Né en 1921 à Ziguinchor en Casamance (partie de l’ex royaume du Gabu), au Sénégal, Kémokho Kandara Bamody Cissokho aka Soundioulou Cissokho est le fils du korafola virtuose, Kimintang Cissokho dit Bah Djali Cissokho, célèbre djéli (griot) du roi Abou Ndiaye, et de Caroline Da Silva, descendante d’un roi et d’une princesse de Guinée Bissau. Il est le neveu d’Almamy Djali Moussa (Almamy Guèye), de Boun Abass Guèye (Bouna Mbass Guèye), de Nago Guèye (« Cissokho » (mandingue) = « Guèye » (wolof, lébou)), lui-même fils de Diocounka Cissokho aka Diocounda Kora, tous originaires du royaume du Gabu.
A la fin de l’école primaire, il s’initie sous la contrainte de son oncle paternel Cirifo Kouyaté à la kora et se distingue bien vite par sa maîtrise de « Kourountou Kéléfa » (ou « Kéléfa Sané »), l’abécédaire de son instrument de prédilection. Ce dernier lui prédit d’ailleurs un immense succès. A 17 ans, il s’illustre avec le chant des Cissokho, « Diandjumba » qui veut dire « le grand combat » en socé (mandingue), sa langue paternelle. Dès 1948, il tourne en Afrique et en Europe avec le ballet panafricain du Guinéen Keïta Fodéba et devient bien vite l’idole des jeunes filles qui l’appellent affectueusement Soundioulou, le pseudonyme de « Soundioudji » qui veut dire « le lait maternel ». Sa dextérité, ses subtiles variations rythmiques et mélodiques à la kora, ses créations innovantes et ses interprétations de certains airs du répertoire traditionnel de la musique de kora comme « Kaïra » (« la paix ») ou « Simbo ba diatta » qui lui valent une reconnaissance internationale et celle des maisons de disques.

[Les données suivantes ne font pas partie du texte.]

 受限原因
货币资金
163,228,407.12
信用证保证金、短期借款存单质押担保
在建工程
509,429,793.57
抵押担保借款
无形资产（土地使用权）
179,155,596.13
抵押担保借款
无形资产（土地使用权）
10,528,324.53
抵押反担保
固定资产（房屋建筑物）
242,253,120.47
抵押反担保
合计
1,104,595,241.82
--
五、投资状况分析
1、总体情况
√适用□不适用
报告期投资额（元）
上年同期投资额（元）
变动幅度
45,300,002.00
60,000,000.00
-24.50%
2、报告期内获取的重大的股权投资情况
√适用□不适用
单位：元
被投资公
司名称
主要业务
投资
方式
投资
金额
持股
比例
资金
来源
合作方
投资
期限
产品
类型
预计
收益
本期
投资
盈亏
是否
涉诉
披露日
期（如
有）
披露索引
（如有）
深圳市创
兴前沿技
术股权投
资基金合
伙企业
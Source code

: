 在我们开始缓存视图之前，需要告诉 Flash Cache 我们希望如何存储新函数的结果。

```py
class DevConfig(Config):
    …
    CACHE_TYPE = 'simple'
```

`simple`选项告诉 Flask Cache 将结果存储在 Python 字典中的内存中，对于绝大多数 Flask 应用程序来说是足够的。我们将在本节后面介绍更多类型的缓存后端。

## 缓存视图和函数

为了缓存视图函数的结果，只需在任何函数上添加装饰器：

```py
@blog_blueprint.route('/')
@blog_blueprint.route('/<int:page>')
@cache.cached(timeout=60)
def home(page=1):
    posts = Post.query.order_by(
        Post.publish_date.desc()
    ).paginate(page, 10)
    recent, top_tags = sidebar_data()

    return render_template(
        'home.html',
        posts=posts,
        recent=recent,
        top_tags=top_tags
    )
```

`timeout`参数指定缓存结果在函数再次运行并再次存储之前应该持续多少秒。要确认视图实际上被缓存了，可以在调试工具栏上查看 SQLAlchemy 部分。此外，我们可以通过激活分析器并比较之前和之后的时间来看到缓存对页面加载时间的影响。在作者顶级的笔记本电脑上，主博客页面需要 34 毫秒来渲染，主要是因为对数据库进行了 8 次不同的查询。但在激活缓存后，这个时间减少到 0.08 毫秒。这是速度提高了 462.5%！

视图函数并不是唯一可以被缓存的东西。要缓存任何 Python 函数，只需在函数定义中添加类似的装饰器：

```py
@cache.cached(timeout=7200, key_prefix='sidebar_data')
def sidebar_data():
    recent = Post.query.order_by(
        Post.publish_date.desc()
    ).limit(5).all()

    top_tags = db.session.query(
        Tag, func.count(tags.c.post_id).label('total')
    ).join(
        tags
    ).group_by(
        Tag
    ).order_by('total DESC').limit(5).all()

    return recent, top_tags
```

Le label HMV (His Master’s Voice ou La Voix de son maître) enregistrera dans les années 1950 plusieurs 78 tours diffusés sur Radio Sénégal et Radio Saint-Louis. Sitôt marié avec Rokhaya Fall dite « Ina », une femme non djéli (griotte), il s’installe en Guinée Bissau et tourne dans tout le pays (Bissau, Katiour-Katiao, Bissora, Tiour, Mansua, Kantiongou…). Soundioulou Cissokho épouse ensuite comme seconde femme la fille d’un noble éleveur de bétail, Hawa Kaloussaye, qui décédera le 5 octobre 1994, quelques mois après la disparition de Soundiouloui. Sa troisième femme, Maïmouna Galissa Kouyaté, née de père bissau-guinéen et de mère guinéenne (Conakry), une grande cantatrice djéli (griotte) connaissant parfaitement le répertoire mandingue l’accompagnera au chant jusqu’à sa mort en 1977. Ensemble, ils font un trio mémorable avec un autre maître de la kora, Sidikiba Sékou Diabaté aka Sidiki Diabaté, cousin de Soundioulou et père du célèbre virtuose Toumani Diabaté. Ce trio interprétera plusieurs morceaux du répertoire traditionnel mandingue. Quant à sa troisième femme, Nanta Kouyaté, leur union fut de courte durée.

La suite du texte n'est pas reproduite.